Starting at the first line of the listing below, repeat each line exactly until the line containing "10962 non-null float64", which you include. Leave out pictures.

BEGIN Task material

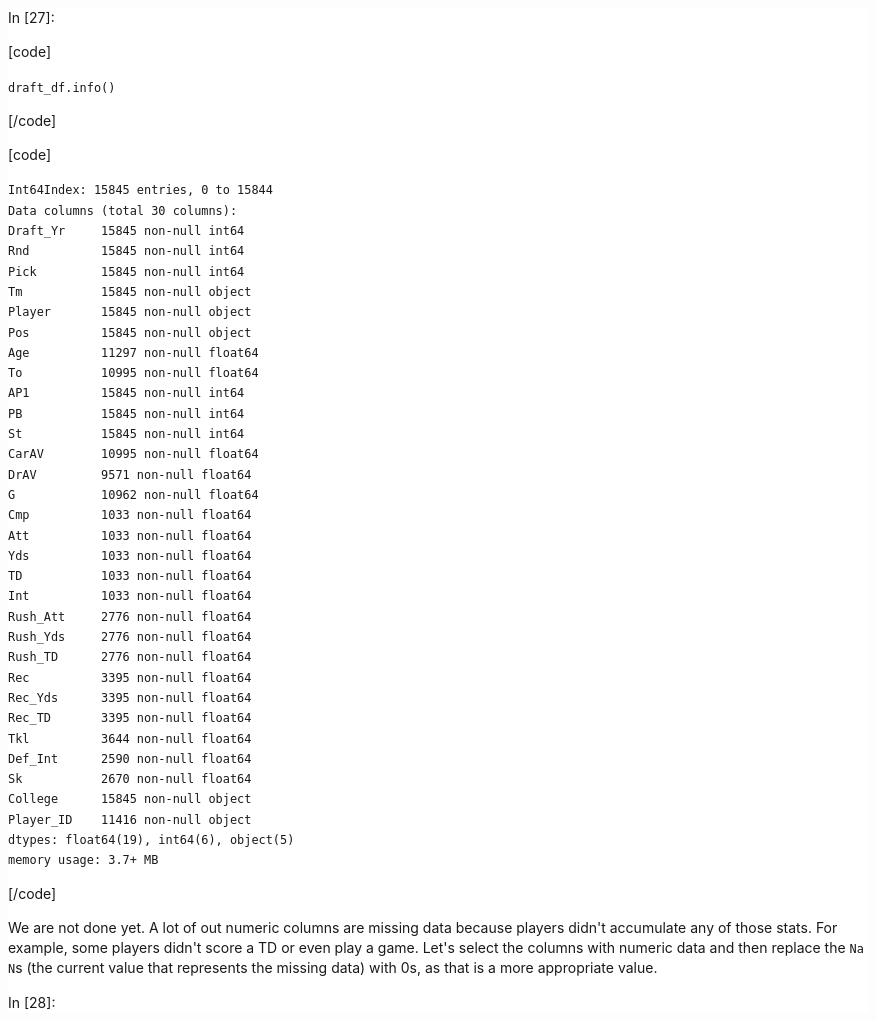 In [27]:

[code]

    draft_df.info()
    
[/code]

[code]

    Int64Index: 15845 entries, 0 to 15844
    Data columns (total 30 columns):
    Draft_Yr     15845 non-null int64
    Rnd          15845 non-null int64
    Pick         15845 non-null int64
    Tm           15845 non-null object
    Player       15845 non-null object
    Pos          15845 non-null object
    Age          11297 non-null float64
    To           10995 non-null float64
    AP1          15845 non-null int64
    PB           15845 non-null int64
    St           15845 non-null int64
    CarAV        10995 non-null float64
    DrAV         9571 non-null float64
    G            10962 non-null float64
    Cmp          1033 non-null float64
    Att          1033 non-null float64
    Yds          1033 non-null float64
    TD           1033 non-null float64
    Int          1033 non-null float64
    Rush_Att     2776 non-null float64
    Rush_Yds     2776 non-null float64
    Rush_TD      2776 non-null float64
    Rec          3395 non-null float64
    Rec_Yds      3395 non-null float64
    Rec_TD       3395 non-null float64
    Tkl          3644 non-null float64
    Def_Int      2590 non-null float64
    Sk           2670 non-null float64
    College      15845 non-null object
    Player_ID    11416 non-null object
    dtypes: float64(19), int64(6), object(5)
    memory usage: 3.7+ MB
    
[/code]

We are not done yet. A lot of out numeric columns are missing data because
players didn't accumulate any of those stats. For example, some players didn't
score a TD or even play a game. Let's select the columns with numeric data and
then replace the `NaN`s (the current value that represents the missing data)
with 0s, as that is a more appropriate value.

In [28]:
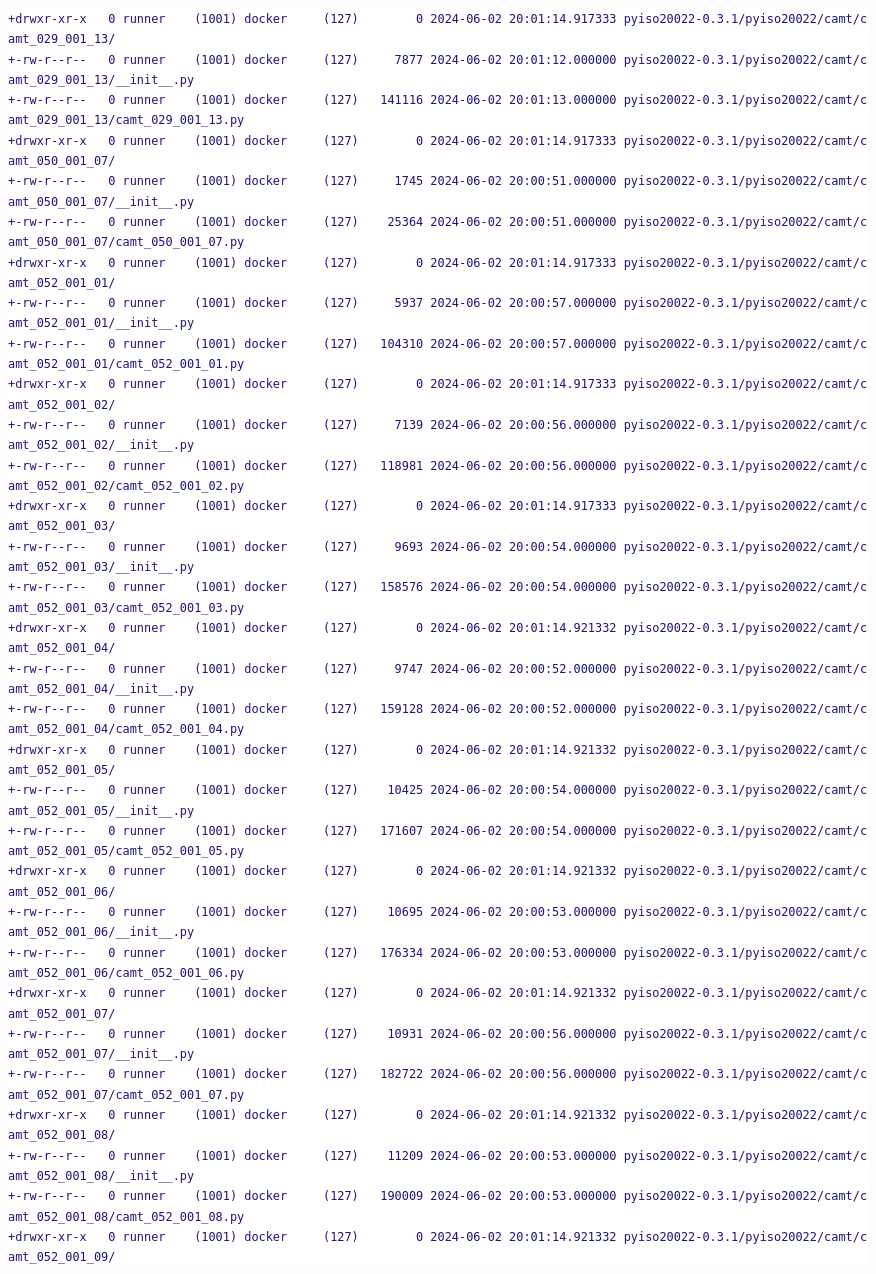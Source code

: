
 ```diff
+drwxr-xr-x   0 runner    (1001) docker     (127)        0 2024-06-02 20:01:14.917333 pyiso20022-0.3.1/pyiso20022/camt/camt_029_001_13/
+-rw-r--r--   0 runner    (1001) docker     (127)     7877 2024-06-02 20:01:12.000000 pyiso20022-0.3.1/pyiso20022/camt/camt_029_001_13/__init__.py
+-rw-r--r--   0 runner    (1001) docker     (127)   141116 2024-06-02 20:01:13.000000 pyiso20022-0.3.1/pyiso20022/camt/camt_029_001_13/camt_029_001_13.py
+drwxr-xr-x   0 runner    (1001) docker     (127)        0 2024-06-02 20:01:14.917333 pyiso20022-0.3.1/pyiso20022/camt/camt_050_001_07/
+-rw-r--r--   0 runner    (1001) docker     (127)     1745 2024-06-02 20:00:51.000000 pyiso20022-0.3.1/pyiso20022/camt/camt_050_001_07/__init__.py
+-rw-r--r--   0 runner    (1001) docker     (127)    25364 2024-06-02 20:00:51.000000 pyiso20022-0.3.1/pyiso20022/camt/camt_050_001_07/camt_050_001_07.py
+drwxr-xr-x   0 runner    (1001) docker     (127)        0 2024-06-02 20:01:14.917333 pyiso20022-0.3.1/pyiso20022/camt/camt_052_001_01/
+-rw-r--r--   0 runner    (1001) docker     (127)     5937 2024-06-02 20:00:57.000000 pyiso20022-0.3.1/pyiso20022/camt/camt_052_001_01/__init__.py
+-rw-r--r--   0 runner    (1001) docker     (127)   104310 2024-06-02 20:00:57.000000 pyiso20022-0.3.1/pyiso20022/camt/camt_052_001_01/camt_052_001_01.py
+drwxr-xr-x   0 runner    (1001) docker     (127)        0 2024-06-02 20:01:14.917333 pyiso20022-0.3.1/pyiso20022/camt/camt_052_001_02/
+-rw-r--r--   0 runner    (1001) docker     (127)     7139 2024-06-02 20:00:56.000000 pyiso20022-0.3.1/pyiso20022/camt/camt_052_001_02/__init__.py
+-rw-r--r--   0 runner    (1001) docker     (127)   118981 2024-06-02 20:00:56.000000 pyiso20022-0.3.1/pyiso20022/camt/camt_052_001_02/camt_052_001_02.py
+drwxr-xr-x   0 runner    (1001) docker     (127)        0 2024-06-02 20:01:14.917333 pyiso20022-0.3.1/pyiso20022/camt/camt_052_001_03/
+-rw-r--r--   0 runner    (1001) docker     (127)     9693 2024-06-02 20:00:54.000000 pyiso20022-0.3.1/pyiso20022/camt/camt_052_001_03/__init__.py
+-rw-r--r--   0 runner    (1001) docker     (127)   158576 2024-06-02 20:00:54.000000 pyiso20022-0.3.1/pyiso20022/camt/camt_052_001_03/camt_052_001_03.py
+drwxr-xr-x   0 runner    (1001) docker     (127)        0 2024-06-02 20:01:14.921332 pyiso20022-0.3.1/pyiso20022/camt/camt_052_001_04/
+-rw-r--r--   0 runner    (1001) docker     (127)     9747 2024-06-02 20:00:52.000000 pyiso20022-0.3.1/pyiso20022/camt/camt_052_001_04/__init__.py
+-rw-r--r--   0 runner    (1001) docker     (127)   159128 2024-06-02 20:00:52.000000 pyiso20022-0.3.1/pyiso20022/camt/camt_052_001_04/camt_052_001_04.py
+drwxr-xr-x   0 runner    (1001) docker     (127)        0 2024-06-02 20:01:14.921332 pyiso20022-0.3.1/pyiso20022/camt/camt_052_001_05/
+-rw-r--r--   0 runner    (1001) docker     (127)    10425 2024-06-02 20:00:54.000000 pyiso20022-0.3.1/pyiso20022/camt/camt_052_001_05/__init__.py
+-rw-r--r--   0 runner    (1001) docker     (127)   171607 2024-06-02 20:00:54.000000 pyiso20022-0.3.1/pyiso20022/camt/camt_052_001_05/camt_052_001_05.py
+drwxr-xr-x   0 runner    (1001) docker     (127)        0 2024-06-02 20:01:14.921332 pyiso20022-0.3.1/pyiso20022/camt/camt_052_001_06/
+-rw-r--r--   0 runner    (1001) docker     (127)    10695 2024-06-02 20:00:53.000000 pyiso20022-0.3.1/pyiso20022/camt/camt_052_001_06/__init__.py
+-rw-r--r--   0 runner    (1001) docker     (127)   176334 2024-06-02 20:00:53.000000 pyiso20022-0.3.1/pyiso20022/camt/camt_052_001_06/camt_052_001_06.py
+drwxr-xr-x   0 runner    (1001) docker     (127)        0 2024-06-02 20:01:14.921332 pyiso20022-0.3.1/pyiso20022/camt/camt_052_001_07/
+-rw-r--r--   0 runner    (1001) docker     (127)    10931 2024-06-02 20:00:56.000000 pyiso20022-0.3.1/pyiso20022/camt/camt_052_001_07/__init__.py
+-rw-r--r--   0 runner    (1001) docker     (127)   182722 2024-06-02 20:00:56.000000 pyiso20022-0.3.1/pyiso20022/camt/camt_052_001_07/camt_052_001_07.py
+drwxr-xr-x   0 runner    (1001) docker     (127)        0 2024-06-02 20:01:14.921332 pyiso20022-0.3.1/pyiso20022/camt/camt_052_001_08/
+-rw-r--r--   0 runner    (1001) docker     (127)    11209 2024-06-02 20:00:53.000000 pyiso20022-0.3.1/pyiso20022/camt/camt_052_001_08/__init__.py
+-rw-r--r--   0 runner    (1001) docker     (127)   190009 2024-06-02 20:00:53.000000 pyiso20022-0.3.1/pyiso20022/camt/camt_052_001_08/camt_052_001_08.py
+drwxr-xr-x   0 runner    (1001) docker     (127)        0 2024-06-02 20:01:14.921332 pyiso20022-0.3.1/pyiso20022/camt/camt_052_001_09/
```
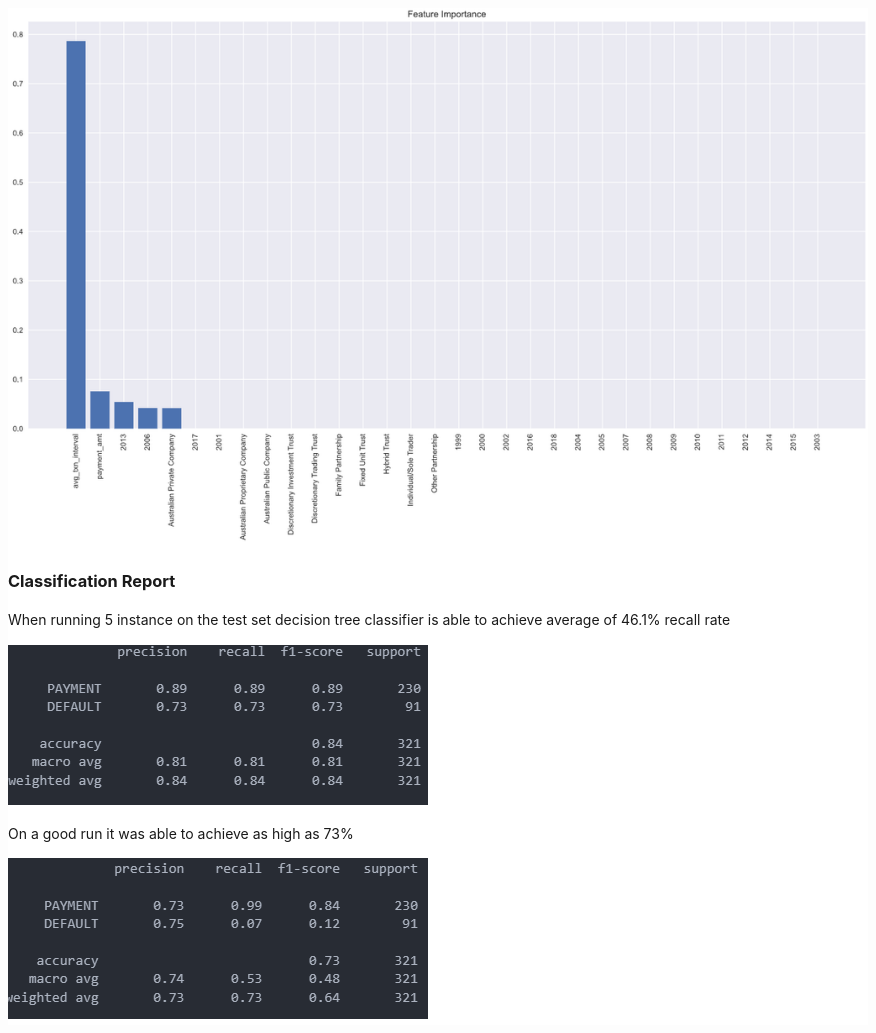 ![Untitled](Case%20Study%20Final%20e1e682c11e6b44ceba95e27f88d0f0de/Untitled%2022.png)

### Classification Report

When running 5 instance on the test set decision tree classifier is able to achieve average of 46.1% recall rate 

![Untitled](Case%20Study%20Final%20e1e682c11e6b44ceba95e27f88d0f0de/Untitled%2023.png)

On a good run it was able to achieve as high as 73% 

![Untitled](Case%20Study%20Final%20e1e682c11e6b44ceba95e27f88d0f0de/Untitled%2024.png)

END Task material

### Task output
 In [27]:

[code]

    draft_df.info()
    
[/code]

[code]

    Int64Index: 15845 entries, 0 to 15844
    Data columns (total 30 columns):
    Draft_Yr     15845 non-null int64
    Rnd          15845 non-null int64
    Pick         15845 non-null int64
    Tm           15845 non-null object
    Player       15845 non-null object
    Pos          15845 non-null object
    Age          11297 non-null float64
    To           10995 non-null float64
    AP1          15845 non-null int64
    PB           15845 non-null int64
    St           15845 non-null int64
    CarAV        10995 non-null float64
    DrAV         9571 non-null float64
    G            10962 non-null float64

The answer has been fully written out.